- [AIM OF THE TASK] Where a line in the entries below contains the word "kliendid", it counts; give the total by itself.

----

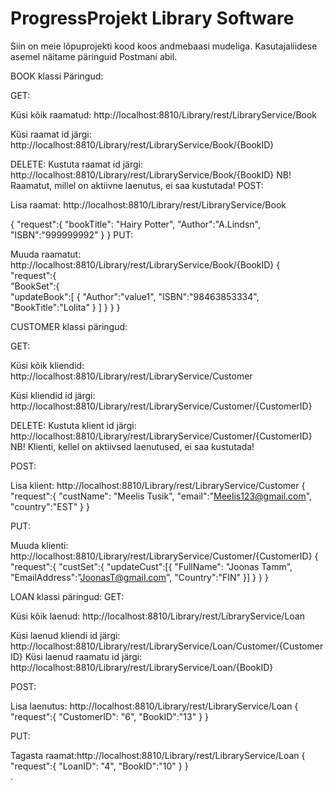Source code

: # ProgressProjekt Library Software

Siin on meie lõpuprojekti kood koos andmebaasi mudeliga. Kasutajaliidese asemel näitame päringuid Postmani abil.

BOOK klassi Päringud:

GET:

Küsi kõik raamatud: http://localhost:8810/Library/rest/LibraryService/Book

Küsi raamat id järgi: http://localhost:8810/Library/rest/LibraryService/Book/{BookID}

DELETE:
Kustuta raamat id järgi: http://localhost:8810/Library/rest/LibraryService/Book/{BookID}
NB! Raamatut, millel on aktiivne laenutus, ei saa kustutada!
POST:

Lisa raamat: http://localhost:8810/Library/rest/LibraryService/Book

{
	"request":{
		"bookTitle": "Hairy Potter",
		"Author":"A.Lindsn",
		"ISBN":"999999992"
	}
}
PUT:

Muuda raamatut: http://localhost:8810/Library/rest/LibraryService/Book/{BookID}
{  
   "request":{  
      "BookSet":{  
         "updateBook":[
            {
               "Author":"value1",
               "ISBN":"98463853334",
               "BookTitle":"Lolita"
            }
         ]
      }
   }
}

CUSTOMER klassi päringud:

GET:

Küsi kõik kliendid: http://localhost:8810/Library/rest/LibraryService/Customer

Küsi kliendid id järgi: http://localhost:8810/Library/rest/LibraryService/Customer/{CustomerID}

DELETE:
Kustuta klient id järgi: http://localhost:8810/Library/rest/LibraryService/Customer/{CustomerID}
NB! Klienti, kellel on aktiivsed laenutused, ei saa kustutada!

POST:

Lisa klient: http://localhost:8810/Library/rest/LibraryService/Customer
{
	"request":{
		"custName": "Meelis Tusik",
		"email":"Meelis123@gmail.com",
		"country":"EST"
	}
}

PUT:

Muuda klienti: http://localhost:8810/Library/rest/LibraryService/Customer/{CustomerID}
{
	"request":{
		"custSet":{
			"updateCust":[{
			"FullName": "Joonas Tamm",
		        "EmailAddress":"JoonasT@gmail.com",
		        "Country":"FIN"
			}]
		}
	}
}

LOAN klassi päringud:
GET:

Küsi kõik laenud: http://localhost:8810/Library/rest/LibraryService/Loan

Küsi laenud kliendi id järgi: http://localhost:8810/Library/rest/LibraryService/Loan/Customer/{CustomerID}
Küsi laenud raamatu id järgi: http://localhost:8810/Library/rest/LibraryService/Loan/{BookID}

POST:

Lisa laenutus: http://localhost:8810/Library/rest/LibraryService/Loan
{
	"request":{
		"CustomerID": "6",
		"BookID":"13"
	}
}

PUT:

Tagasta raamat:http://localhost:8810/Library/rest/LibraryService/Loan
{
	"request":{
		"LoanID": "4",
		"BookID":"10"
	}
}	
.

----

- [SOLUTION TO THE PROBLEM] 2